[Dataset entries]
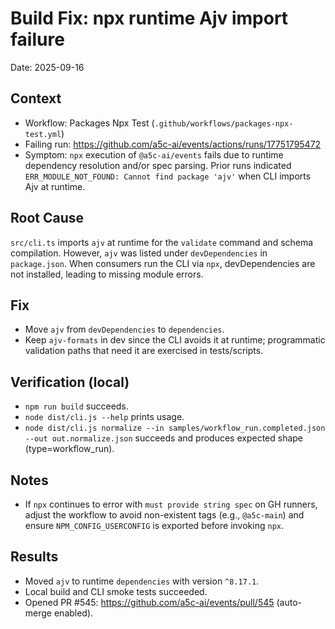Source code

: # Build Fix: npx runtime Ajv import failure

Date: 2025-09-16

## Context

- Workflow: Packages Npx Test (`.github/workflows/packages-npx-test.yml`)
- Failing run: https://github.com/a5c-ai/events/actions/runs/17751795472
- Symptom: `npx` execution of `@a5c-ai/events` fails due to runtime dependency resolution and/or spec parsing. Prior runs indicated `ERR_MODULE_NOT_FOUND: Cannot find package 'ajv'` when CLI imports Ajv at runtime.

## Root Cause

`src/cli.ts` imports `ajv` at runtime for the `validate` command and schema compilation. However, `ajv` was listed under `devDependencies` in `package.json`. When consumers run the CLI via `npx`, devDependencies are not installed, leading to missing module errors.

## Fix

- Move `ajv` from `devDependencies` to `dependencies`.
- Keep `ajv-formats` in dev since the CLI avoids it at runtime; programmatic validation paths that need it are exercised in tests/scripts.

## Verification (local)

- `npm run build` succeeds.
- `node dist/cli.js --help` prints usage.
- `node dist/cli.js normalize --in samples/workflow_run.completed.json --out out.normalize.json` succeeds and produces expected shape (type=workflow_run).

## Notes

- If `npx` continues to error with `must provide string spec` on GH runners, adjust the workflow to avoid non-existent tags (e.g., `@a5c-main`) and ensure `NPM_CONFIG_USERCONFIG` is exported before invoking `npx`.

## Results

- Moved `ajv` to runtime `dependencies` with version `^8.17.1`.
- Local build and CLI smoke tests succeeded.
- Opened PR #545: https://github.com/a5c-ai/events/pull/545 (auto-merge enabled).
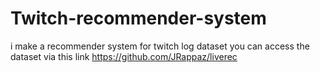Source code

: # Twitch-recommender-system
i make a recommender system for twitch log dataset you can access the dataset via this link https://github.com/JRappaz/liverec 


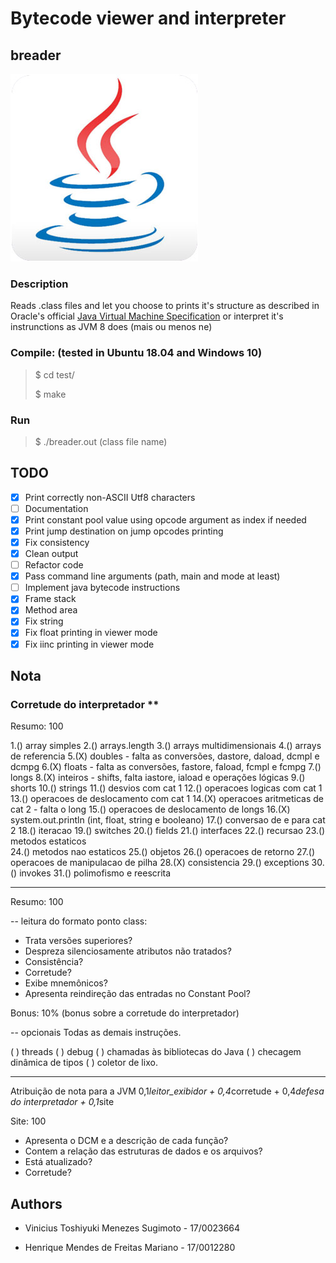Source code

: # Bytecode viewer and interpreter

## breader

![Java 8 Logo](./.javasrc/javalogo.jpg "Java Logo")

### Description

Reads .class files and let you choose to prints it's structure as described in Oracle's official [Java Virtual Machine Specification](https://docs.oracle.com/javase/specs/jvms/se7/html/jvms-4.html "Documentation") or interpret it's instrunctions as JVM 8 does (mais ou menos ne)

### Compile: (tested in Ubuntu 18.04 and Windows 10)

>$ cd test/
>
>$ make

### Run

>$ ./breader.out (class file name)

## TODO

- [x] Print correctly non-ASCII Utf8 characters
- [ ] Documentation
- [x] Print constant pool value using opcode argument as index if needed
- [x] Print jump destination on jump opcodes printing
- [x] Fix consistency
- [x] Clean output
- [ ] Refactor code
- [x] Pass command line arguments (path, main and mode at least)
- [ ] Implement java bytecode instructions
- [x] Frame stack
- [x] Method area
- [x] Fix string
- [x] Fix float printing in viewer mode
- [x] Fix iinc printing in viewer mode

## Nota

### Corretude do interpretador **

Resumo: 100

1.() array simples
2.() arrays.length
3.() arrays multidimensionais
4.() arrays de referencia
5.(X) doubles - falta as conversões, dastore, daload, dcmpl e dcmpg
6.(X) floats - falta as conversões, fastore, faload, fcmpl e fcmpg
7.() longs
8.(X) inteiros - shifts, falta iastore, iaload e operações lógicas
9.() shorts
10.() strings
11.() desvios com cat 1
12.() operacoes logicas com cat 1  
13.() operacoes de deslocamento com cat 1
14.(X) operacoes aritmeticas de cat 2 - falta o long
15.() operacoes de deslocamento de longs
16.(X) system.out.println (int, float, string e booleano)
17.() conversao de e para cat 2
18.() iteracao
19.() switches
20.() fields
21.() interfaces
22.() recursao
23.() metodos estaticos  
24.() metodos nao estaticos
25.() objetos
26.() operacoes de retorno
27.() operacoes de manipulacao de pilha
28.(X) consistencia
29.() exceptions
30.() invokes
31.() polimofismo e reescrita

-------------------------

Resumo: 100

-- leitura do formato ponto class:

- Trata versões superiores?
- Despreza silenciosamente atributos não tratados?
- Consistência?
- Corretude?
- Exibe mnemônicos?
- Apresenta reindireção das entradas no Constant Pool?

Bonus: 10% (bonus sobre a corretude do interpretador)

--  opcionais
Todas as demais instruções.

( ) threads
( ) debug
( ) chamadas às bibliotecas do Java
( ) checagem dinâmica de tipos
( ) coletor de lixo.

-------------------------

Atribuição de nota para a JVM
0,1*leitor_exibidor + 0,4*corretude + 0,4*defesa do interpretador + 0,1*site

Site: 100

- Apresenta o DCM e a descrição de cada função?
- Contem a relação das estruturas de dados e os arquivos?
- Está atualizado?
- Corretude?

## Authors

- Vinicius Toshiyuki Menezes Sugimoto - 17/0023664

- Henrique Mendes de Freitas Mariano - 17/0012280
---
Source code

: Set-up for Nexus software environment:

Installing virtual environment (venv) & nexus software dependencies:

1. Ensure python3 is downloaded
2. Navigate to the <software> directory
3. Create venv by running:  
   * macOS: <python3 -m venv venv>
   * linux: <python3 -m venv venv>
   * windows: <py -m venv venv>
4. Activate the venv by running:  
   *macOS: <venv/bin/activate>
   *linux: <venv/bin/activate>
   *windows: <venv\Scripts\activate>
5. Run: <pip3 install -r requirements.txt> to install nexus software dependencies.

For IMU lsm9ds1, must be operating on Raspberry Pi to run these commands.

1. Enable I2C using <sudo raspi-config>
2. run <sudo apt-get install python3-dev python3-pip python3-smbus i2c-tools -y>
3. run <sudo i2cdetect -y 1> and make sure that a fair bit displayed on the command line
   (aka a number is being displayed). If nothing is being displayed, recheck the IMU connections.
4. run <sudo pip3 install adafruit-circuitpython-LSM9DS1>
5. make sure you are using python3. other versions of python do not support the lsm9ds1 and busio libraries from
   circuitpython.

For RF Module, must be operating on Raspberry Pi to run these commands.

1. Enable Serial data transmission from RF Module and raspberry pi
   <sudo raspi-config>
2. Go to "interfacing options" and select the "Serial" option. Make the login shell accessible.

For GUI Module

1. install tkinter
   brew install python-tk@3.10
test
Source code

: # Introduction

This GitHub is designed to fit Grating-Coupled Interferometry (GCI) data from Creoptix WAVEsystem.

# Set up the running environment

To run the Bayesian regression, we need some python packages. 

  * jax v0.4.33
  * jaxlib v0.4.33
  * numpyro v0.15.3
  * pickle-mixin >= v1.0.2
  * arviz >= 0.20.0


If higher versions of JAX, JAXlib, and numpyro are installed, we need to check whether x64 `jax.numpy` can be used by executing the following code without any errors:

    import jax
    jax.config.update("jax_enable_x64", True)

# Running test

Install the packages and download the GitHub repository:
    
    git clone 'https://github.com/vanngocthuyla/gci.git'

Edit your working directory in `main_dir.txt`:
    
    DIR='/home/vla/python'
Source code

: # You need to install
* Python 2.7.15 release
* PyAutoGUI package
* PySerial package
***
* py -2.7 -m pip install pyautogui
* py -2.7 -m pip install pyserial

### Work request
Find the lines in the data that include "https", then copy each of them.

### Solution below
- Failing run: https://github.com/a5c-ai/events/actions/runs/17751795472
- Opened PR #545: https://github.com/a5c-ai/events/pull/545 (auto-merge enabled).
i make a recommender system for twitch log dataset you can access the dataset via this link https://github.com/JRappaz/liverec 
Reads .class files and let you choose to prints it's structure as described in Oracle's official [Java Virtual Machine Specification](https://docs.oracle.com/javase/specs/jvms/se7/html/jvms-4.html "Documentation") or interpret it's instrunctions as JVM 8 does (mais ou menos ne)
    git clone 'https://github.com/vanngocthuyla/gci.git'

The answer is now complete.